Re: [PATCH v2 1/3] mm: unified hmm fault and migrate device pagewalk paths

Posted by kernel test robot 2 weeks, 5 days ago

Hi,

kernel test robot noticed the following build errors:

[auto build test ERROR on 24d479d26b25bce5faea3ddd9fa8f3a6c3129ea7]

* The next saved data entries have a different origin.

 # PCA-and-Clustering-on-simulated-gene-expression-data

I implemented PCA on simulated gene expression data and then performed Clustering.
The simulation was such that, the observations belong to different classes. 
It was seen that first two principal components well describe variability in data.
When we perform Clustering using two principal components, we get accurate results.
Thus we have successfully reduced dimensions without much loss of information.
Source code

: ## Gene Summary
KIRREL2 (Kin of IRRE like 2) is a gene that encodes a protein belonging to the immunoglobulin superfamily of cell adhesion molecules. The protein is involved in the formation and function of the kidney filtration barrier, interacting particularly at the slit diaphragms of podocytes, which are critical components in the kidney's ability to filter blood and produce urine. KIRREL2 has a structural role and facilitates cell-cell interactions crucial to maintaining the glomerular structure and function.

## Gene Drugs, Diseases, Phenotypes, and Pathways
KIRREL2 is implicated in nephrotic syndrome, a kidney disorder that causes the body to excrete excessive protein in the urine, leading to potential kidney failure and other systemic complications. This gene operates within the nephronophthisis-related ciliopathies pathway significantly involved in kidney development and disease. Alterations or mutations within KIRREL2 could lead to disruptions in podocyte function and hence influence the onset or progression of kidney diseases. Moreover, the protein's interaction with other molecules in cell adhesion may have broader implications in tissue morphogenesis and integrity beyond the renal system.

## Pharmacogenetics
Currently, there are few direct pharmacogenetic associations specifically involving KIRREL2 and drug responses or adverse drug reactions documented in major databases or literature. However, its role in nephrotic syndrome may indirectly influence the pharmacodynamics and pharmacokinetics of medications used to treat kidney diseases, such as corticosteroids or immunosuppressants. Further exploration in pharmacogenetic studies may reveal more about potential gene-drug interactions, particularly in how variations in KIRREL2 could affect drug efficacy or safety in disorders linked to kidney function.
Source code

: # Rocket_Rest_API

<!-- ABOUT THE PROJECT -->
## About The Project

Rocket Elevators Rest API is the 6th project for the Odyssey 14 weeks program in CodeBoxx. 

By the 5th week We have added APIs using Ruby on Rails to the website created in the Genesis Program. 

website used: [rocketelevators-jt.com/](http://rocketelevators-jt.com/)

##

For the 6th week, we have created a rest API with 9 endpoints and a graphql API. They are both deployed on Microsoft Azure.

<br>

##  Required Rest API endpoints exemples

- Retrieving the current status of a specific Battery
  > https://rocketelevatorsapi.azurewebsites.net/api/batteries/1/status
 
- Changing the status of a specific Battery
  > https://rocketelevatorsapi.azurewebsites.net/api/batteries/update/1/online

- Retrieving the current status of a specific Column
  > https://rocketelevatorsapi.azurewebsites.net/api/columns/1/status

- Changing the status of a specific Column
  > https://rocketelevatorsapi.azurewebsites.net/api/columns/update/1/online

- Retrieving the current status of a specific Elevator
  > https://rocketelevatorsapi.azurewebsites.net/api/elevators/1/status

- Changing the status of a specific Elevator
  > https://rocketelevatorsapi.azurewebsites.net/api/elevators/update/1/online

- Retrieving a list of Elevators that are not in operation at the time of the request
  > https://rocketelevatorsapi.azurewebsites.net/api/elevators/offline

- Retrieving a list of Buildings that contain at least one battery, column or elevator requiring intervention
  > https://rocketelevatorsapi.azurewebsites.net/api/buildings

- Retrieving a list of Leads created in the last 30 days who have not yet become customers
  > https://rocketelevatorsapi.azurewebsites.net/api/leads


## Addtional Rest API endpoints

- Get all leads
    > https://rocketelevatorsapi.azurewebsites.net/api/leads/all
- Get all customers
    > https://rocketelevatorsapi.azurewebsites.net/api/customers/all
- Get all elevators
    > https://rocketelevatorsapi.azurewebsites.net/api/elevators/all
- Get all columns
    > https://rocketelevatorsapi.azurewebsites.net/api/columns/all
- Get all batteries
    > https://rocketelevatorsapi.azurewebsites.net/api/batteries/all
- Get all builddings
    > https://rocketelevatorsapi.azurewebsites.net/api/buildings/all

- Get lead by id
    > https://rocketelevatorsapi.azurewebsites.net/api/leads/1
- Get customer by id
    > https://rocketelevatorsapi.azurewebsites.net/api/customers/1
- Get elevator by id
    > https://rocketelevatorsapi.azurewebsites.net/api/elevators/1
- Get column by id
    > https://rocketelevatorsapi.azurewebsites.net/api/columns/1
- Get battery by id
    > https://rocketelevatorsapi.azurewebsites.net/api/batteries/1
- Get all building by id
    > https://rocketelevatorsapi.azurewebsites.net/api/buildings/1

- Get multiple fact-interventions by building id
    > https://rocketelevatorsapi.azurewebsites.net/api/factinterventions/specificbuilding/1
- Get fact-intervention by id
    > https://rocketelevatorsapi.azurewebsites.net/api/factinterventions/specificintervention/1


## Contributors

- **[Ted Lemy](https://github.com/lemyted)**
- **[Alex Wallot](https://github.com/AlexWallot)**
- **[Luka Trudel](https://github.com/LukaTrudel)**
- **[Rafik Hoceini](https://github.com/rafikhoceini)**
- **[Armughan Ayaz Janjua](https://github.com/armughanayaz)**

url:    https://github.com/intel-lab-lkp/linux/commits/mpenttil-redhat-com/mm-unified-hmm-fault-and-migrate-device-pagewalk-paths/20260119-193100
base:   24d479d26b25bce5faea3ddd9fa8f3a6c3129ea7
patch link:    https://lore.kernel.org/r/20260119112502.645059-2-mpenttil%40redhat.com
patch subject: [PATCH v2 1/3] mm: unified hmm fault and migrate device pagewalk paths
config: x86_64-kexec (https://download.01.org/0day-ci/archive/20260120/202601200418.y3IajnfX-lkp@intel.com/config)
compiler: clang version 20.1.8 (https://github.com/llvm/llvm-project 87f0227cb60147a26a1eeb4fb06e3b505e9c7261)
reproduce (this is a W=1 build): (https://download.01.org/0day-ci/archive/20260120/202601200418.y3IajnfX-lkp@intel.com/reproduce)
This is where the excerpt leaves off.